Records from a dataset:

--

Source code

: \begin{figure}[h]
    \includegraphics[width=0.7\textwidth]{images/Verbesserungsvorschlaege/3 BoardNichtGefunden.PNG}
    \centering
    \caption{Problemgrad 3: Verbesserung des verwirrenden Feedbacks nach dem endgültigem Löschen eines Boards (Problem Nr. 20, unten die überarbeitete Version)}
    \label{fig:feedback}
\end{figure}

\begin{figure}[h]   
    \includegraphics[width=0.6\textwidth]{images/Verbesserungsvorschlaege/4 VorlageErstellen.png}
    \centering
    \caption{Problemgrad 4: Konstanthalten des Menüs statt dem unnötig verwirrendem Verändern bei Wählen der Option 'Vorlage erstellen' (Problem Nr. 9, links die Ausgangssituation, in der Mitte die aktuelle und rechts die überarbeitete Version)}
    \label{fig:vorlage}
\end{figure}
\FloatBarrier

--

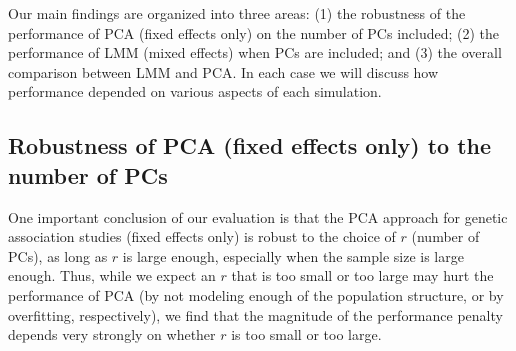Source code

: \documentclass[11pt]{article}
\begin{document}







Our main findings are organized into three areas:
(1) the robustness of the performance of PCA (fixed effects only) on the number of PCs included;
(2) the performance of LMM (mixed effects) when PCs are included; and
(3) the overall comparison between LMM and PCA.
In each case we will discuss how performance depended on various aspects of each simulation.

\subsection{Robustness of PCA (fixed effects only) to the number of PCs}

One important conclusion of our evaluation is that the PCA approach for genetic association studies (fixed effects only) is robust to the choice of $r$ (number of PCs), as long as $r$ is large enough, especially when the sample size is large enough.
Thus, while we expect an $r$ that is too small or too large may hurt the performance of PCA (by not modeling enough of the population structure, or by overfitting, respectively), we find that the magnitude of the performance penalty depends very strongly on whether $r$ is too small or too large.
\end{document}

--

REQUIRED ACTION: The answer must be every line of the entries that includes the word "label".

THE COMPLETED TASK:
    \label{fig:feedback}
    \label{fig:vorlage}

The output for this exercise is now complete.